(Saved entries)

Start of Block

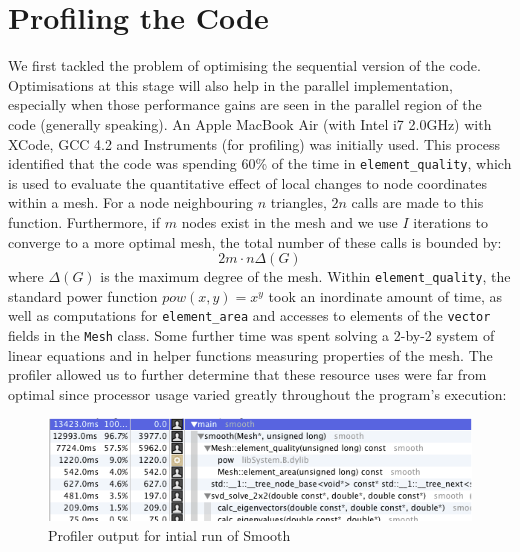 \documentclass[a4paper,12pt, twocolumn]{article}
\newenvironment{changemargin}[2]{\begin{list}{}{%
\setlength{\topsep}{0pt}%
\setlength{\leftmargin}{0pt}%
\setlength{\rightmargin}{0pt}%
\setlength{\listparindent}{\parindent}%
\setlength{\itemindent}{\parindent}%
\setlength{\parsep}{0pt plus 1pt}%
\addtolength{\leftmargin}{#1}%
\addtolength{\rightmargin}{#2}%
}\item }{\end{list}}
\begin{document}
\section{Profiling the Code}
We first tackled the problem of optimising the sequential version of the code.
Optimisations at this stage will also help in the parallel implementation, especially when those performance gains are seen in the parallel region of the code (generally speaking).
An Apple MacBook Air (with Intel i7 2.0GHz) with XCode, GCC 4.2 and Instruments (for profiling) was initially used.
This process identified that the code was spending 60\% of the time in \verb+element_quality+, which is used to evaluate the quantitative effect of local changes to node coordinates within a mesh.
For a node neighbouring $n$ triangles, $2n$ calls are made to this function.
Furthermore, if $m$ nodes exist in the mesh and we use $I$ iterations to converge to a more optimal mesh, the total number of these calls is bounded by:
$$
2m\cdot n\Delta(G)
$$
where $\Delta(G)$ is the maximum degree of the mesh.
Within \verb+element_quality+, the standard power function $pow(x, y) = x^y$ took an inordinate amount of time, as well as computations for \verb+element_area+ and accesses to elements of the \verb+vector+ fields in the \verb+Mesh+ class.
Some further time was spent solving a 2-by-2 system of linear equations and in helper functions measuring properties of the mesh.
The profiler allowed us to further determine that these resource uses were far from optimal since processor usage varied greatly throughout the program's execution:
\begin{figure}[!h]
\begin{changemargin}{-20mm}{-20mm}
\center
\includegraphics[scale=0.4]{profile.png}
\caption{Profiler output for intial run of Smooth}
\end{changemargin}
\end{figure}
\end{document}
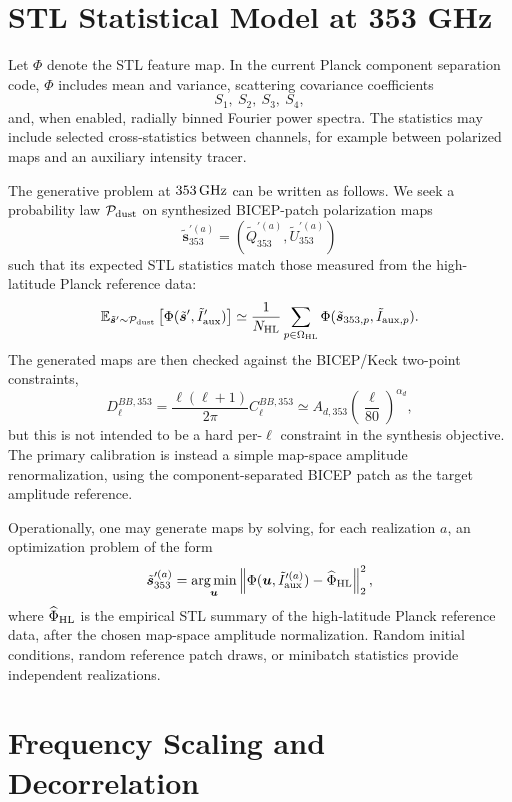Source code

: \documentclass[11pt]{article}
\begin{document}
\section{STL Statistical Model at 353 GHz}

Let $\Phi$ denote the STL feature map.  In the current Planck component
separation code, $\Phi$ includes mean and variance, scattering covariance
coefficients
\[
  S_1,\ S_2,\ S_3,\ S_4,
\]
and, when enabled, radially binned Fourier power spectra.  The statistics may
include selected cross-statistics between channels, for example between
polarized maps and an auxiliary intensity tracer.

The generative problem at $353\,{\rm GHz}$ can be written as follows.  We seek
a probability law $\mathcal P_{\rm dust}$ on synthesized BICEP-patch
polarization maps
\[
  \tilde{\bm s}_{353}^{\prime(a)}
  =
  \left(\tilde Q_{353}^{\prime(a)},\tilde U_{353}^{\prime(a)}\right)
\]
such that its expected STL statistics match those measured from the
high-latitude Planck reference data:
\[
  \mathbb E_{\tilde{\bm s}'\sim\mathcal P_{\rm dust}}
  \left[\Phi(\tilde{\bm s}', \tilde I_{\rm aux}')\right]
  \simeq
  \frac{1}{N_{\rm HL}}
  \sum_{p\in\Omega_{\rm HL}}
  \Phi(\tilde{\bm s}_{353,p}, \tilde I_{{\rm aux},p}).
\]
The generated maps are then checked against the BICEP/Keck two-point
constraints,
\[
  D_\ell^{BB,353}
  =
  \frac{\ell(\ell+1)}{2\pi} C_\ell^{BB,353}
  \simeq
  A_{d,353}
  \left(\frac{\ell}{80}\right)^{\alpha_d},
\]
but this is not intended to be a hard per-$\ell$ constraint in the synthesis
objective.  The primary calibration is instead a simple map-space amplitude
renormalization, using the component-separated BICEP patch as the target
amplitude reference.

Operationally, one may generate maps by solving, for each realization $a$, an
optimization problem of the form
\[
  \tilde{\bm s}_{353}^{\prime(a)}
  =
  \operatorname*{arg\,min}_{\bm u}
  \left\|
    \Phi(\bm u,\tilde I_{\rm aux}^{\prime(a)})
    -
    \widehat{\Phi}_{\rm HL}
  \right\|_2^2,
\]
where $\widehat{\Phi}_{\rm HL}$ is the empirical STL summary of the
high-latitude Planck reference data, after the chosen map-space amplitude
normalization.  Random initial conditions, random reference patch draws, or
minibatch statistics provide independent realizations.

\section{Frequency Scaling and Decorrelation}
\end{document}
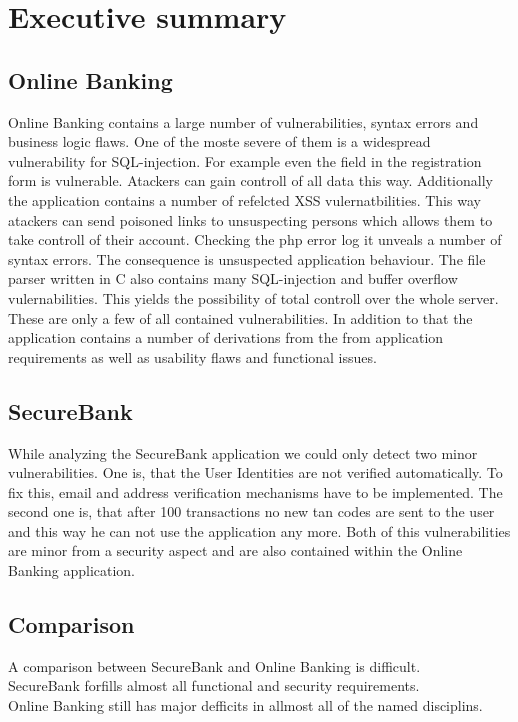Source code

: \chapter{Executive summary}
\section*{Online Banking}
Online Banking contains a large number of vulnerabilities, syntax errors and business logic flaws.
One of the moste severe of them is a widespread vulnerability for SQL-injection. For example even the field  in the registration form is vulnerable. Atackers can gain controll of all data this way.
Additionally the application contains a number of refelcted XSS vulernatbilities. This way atackers can send poisoned links to unsuspecting persons which allows them to take controll of their account.
Checking the php error log it unveals a number of syntax errors. The consequence is unsuspected application behaviour.
The file parser written in C also contains many SQL-injection and buffer overflow vulernabilities. This yields the possibility of total controll over the whole server.\\
These are only a few of all contained vulnerabilities.
In addition to that the application contains a number of derivations from the from application requirements as well as usability flaws and functional issues.


\section*{SecureBank}
While analyzing the SecureBank application we could only detect two minor vulnerabilities.
One is, that the User Identities are not verified automatically. To fix this, email and address verification mechanisms have to be implemented.
The second one is, that after 100 transactions no new tan codes are sent to the user and this way he can not use the application any more.
Both of this vulnerabilities are minor from a security aspect and are also contained within the Online Banking application.

\section*{Comparison}
A comparison between SecureBank and Online Banking is difficult.\\
SecureBank forfills almost all functional and security requirements.\\
Online Banking still has major defficits in allmost all of the named disciplins.

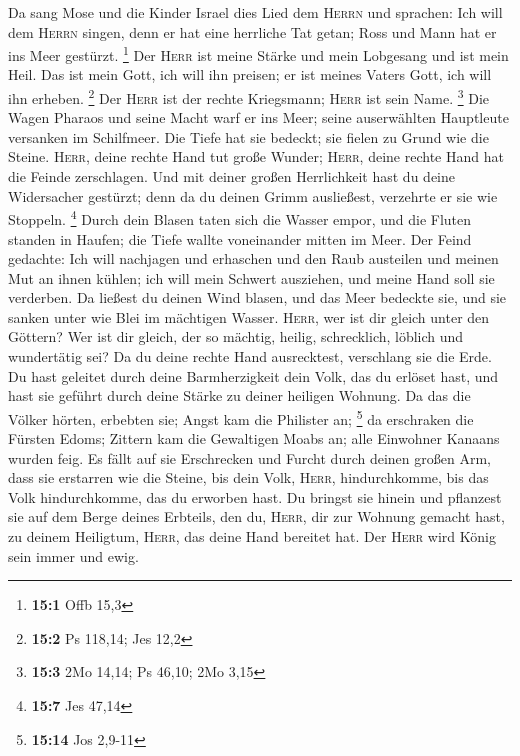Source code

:  Da sang Mose und die Kinder Israel dies Lied dem
\textsc{Herrn} und sprachen: Ich will dem \textsc{Herrn} singen, denn er
hat eine herrliche Tat getan; Ross und Mann hat er ins Meer gestürzt.
\footnote{\textbf{15:1} Offb 15,3}  Der \textsc{Herr} ist
meine Stärke und mein Lobgesang und ist mein Heil. Das ist mein Gott,
ich will ihn preisen; er ist meines Vaters Gott, ich will ihn erheben.
\footnote{\textbf{15:2} Ps 118,14; Jes 12,2}  Der
\textsc{Herr} ist der rechte Kriegsmann; \textsc{Herr} ist sein Name.
\footnote{\textbf{15:3} 2Mo 14,14; Ps 46,10; 2Mo 3,15} 
Die Wagen Pharaos und seine Macht warf er ins Meer; seine auserwählten
Hauptleute versanken im Schilfmeer.  Die Tiefe hat sie
bedeckt; sie fielen zu Grund wie die Steine. 
\textsc{Herr}, deine rechte Hand tut große Wunder; \textsc{Herr}, deine
rechte Hand hat die Feinde zerschlagen.  Und mit deiner
großen Herrlichkeit hast du deine Widersacher gestürzt; denn da du
deinen Grimm ausließest, verzehrte er sie wie Stoppeln. \footnote{\textbf{15:7}
  Jes 47,14}  Durch dein Blasen taten sich die Wasser
empor, und die Fluten standen in Haufen; die Tiefe wallte voneinander
mitten im Meer.  Der Feind gedachte: Ich will nachjagen
und erhaschen und den Raub austeilen und meinen Mut an ihnen kühlen; ich
will mein Schwert ausziehen, und meine Hand soll sie verderben.
 Da ließest du deinen Wind blasen, und das Meer bedeckte
sie, und sie sanken unter wie Blei im mächtigen Wasser. 
\textsc{Herr}, wer ist dir gleich unter den Göttern? Wer ist dir gleich,
der so mächtig, heilig, schrecklich, löblich und wundertätig sei?
 Da du deine rechte Hand ausrecktest, verschlang sie die
Erde.  Du hast geleitet durch deine Barmherzigkeit dein
Volk, das du erlöset hast, und hast sie geführt durch deine Stärke zu
deiner heiligen Wohnung.  Da das die Völker hörten,
erbebten sie; Angst kam die Philister an; \footnote{\textbf{15:14} Jos
  2,9-11}  da erschraken die Fürsten Edoms; Zittern kam
die Gewaltigen Moabs an; alle Einwohner Kanaans wurden feig.
 Es fällt auf sie Erschrecken und Furcht durch deinen
großen Arm, dass sie erstarren wie die Steine, bis dein Volk,
\textsc{Herr}, hindurchkomme, bis das Volk hindurchkomme, das du
erworben hast.  Du bringst sie hinein und pflanzest sie
auf dem Berge deines Erbteils, den du, \textsc{Herr}, dir zur Wohnung
gemacht hast, zu deinem Heiligtum, \textsc{Herr}, das deine Hand
bereitet hat.  Der \textsc{Herr} wird König sein immer
und ewig.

End of Block

## [WHAT NEEDS TO BE DONE]
From the entries above, restate word for word the lines from the line containing "deinen Grimm ausließest, verzehrte" to the line containing "hindurchkomme, das du", both ends included, and nothing more.

## [OUTPUT FOR THIS TASK]
deinen Grimm ausließest, verzehrte er sie wie Stoppeln. \footnote{\textbf{15:7}
  Jes 47,14}  Durch dein Blasen taten sich die Wasser
empor, und die Fluten standen in Haufen; die Tiefe wallte voneinander
mitten im Meer.  Der Feind gedachte: Ich will nachjagen
und erhaschen und den Raub austeilen und meinen Mut an ihnen kühlen; ich
will mein Schwert ausziehen, und meine Hand soll sie verderben.
 Da ließest du deinen Wind blasen, und das Meer bedeckte
sie, und sie sanken unter wie Blei im mächtigen Wasser. 
\textsc{Herr}, wer ist dir gleich unter den Göttern? Wer ist dir gleich,
der so mächtig, heilig, schrecklich, löblich und wundertätig sei?
 Da du deine rechte Hand ausrecktest, verschlang sie die
Erde.  Du hast geleitet durch deine Barmherzigkeit dein
Volk, das du erlöset hast, und hast sie geführt durch deine Stärke zu
deiner heiligen Wohnung.  Da das die Völker hörten,
erbebten sie; Angst kam die Philister an; \footnote{\textbf{15:14} Jos
  2,9-11}  da erschraken die Fürsten Edoms; Zittern kam
die Gewaltigen Moabs an; alle Einwohner Kanaans wurden feig.
 Es fällt auf sie Erschrecken und Furcht durch deinen
großen Arm, dass sie erstarren wie die Steine, bis dein Volk,
\textsc{Herr}, hindurchkomme, bis das Volk hindurchkomme, das du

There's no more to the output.